>>
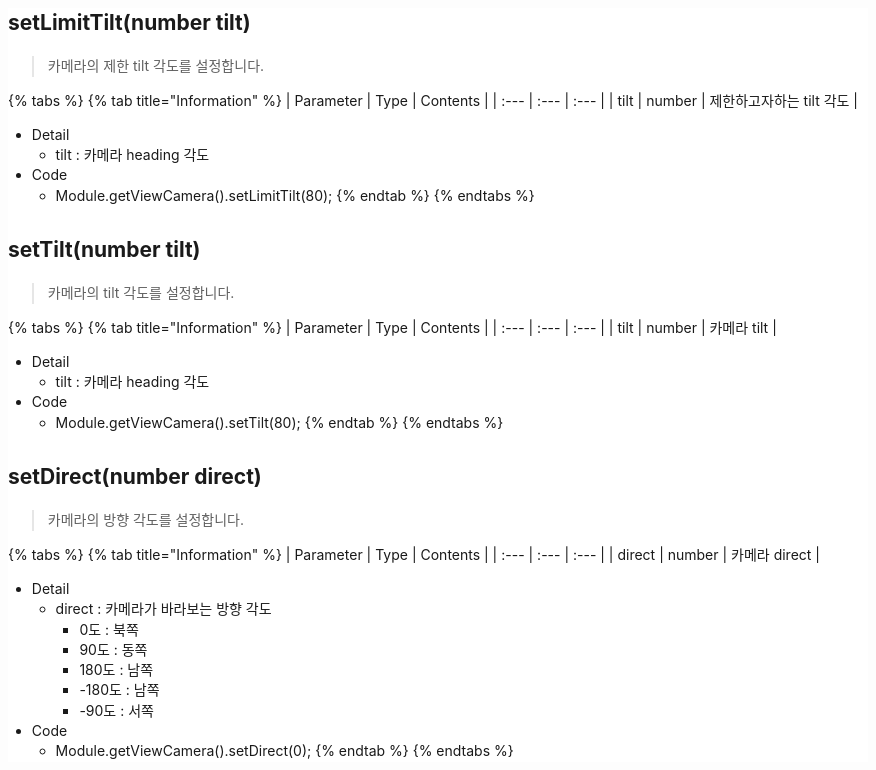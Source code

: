 ## setLimitTilt\(number tilt\)

> 카메라의 제한 tilt 각도를 설정합니다.

{% tabs %}
{% tab title="Information" %}
| Parameter | Type | Contents |
| :--- | :--- | :--- |
| tilt | number | 제한하고자하는 tilt 각도 |

* Detail
  * tilt : 카메라 heading 각도
* Code
  * Module.getViewCamera\(\).setLimitTilt\(80\);
{% endtab %}
{% endtabs %}

## setTilt\(number tilt\)

> 카메라의 tilt 각도를 설정합니다.

{% tabs %}
{% tab title="Information" %}
| Parameter | Type | Contents |
| :--- | :--- | :--- |
| tilt | number | 카메라 tilt |

* Detail
  * tilt : 카메라 heading 각도
* Code
  * Module.getViewCamera\(\).setTilt\(80\);
{% endtab %}
{% endtabs %}

## setDirect\(number direct\)

> 카메라의 방향 각도를 설정합니다.

{% tabs %}
{% tab title="Information" %}
| Parameter | Type | Contents |
| :--- | :--- | :--- |
| direct | number | 카메라 direct |

* Detail
  * direct : 카메라가 바라보는 방향 각도
    * 0도 : 북쪽
    * 90도 : 동쪽
    * 180도 : 남쪽
    * -180도 : 남쪽
    * -90도 : 서쪽
* Code
  * Module.getViewCamera\(\).setDirect\(0\);
{% endtab %}
{% endtabs %}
<<
*Your goal:* Go through the material and report each line that holds the string "setLimitTilt".

*Exercise result:*
: ## setLimitTilt\(number tilt\)
  * Module.getViewCamera\(\).setLimitTilt\(80\);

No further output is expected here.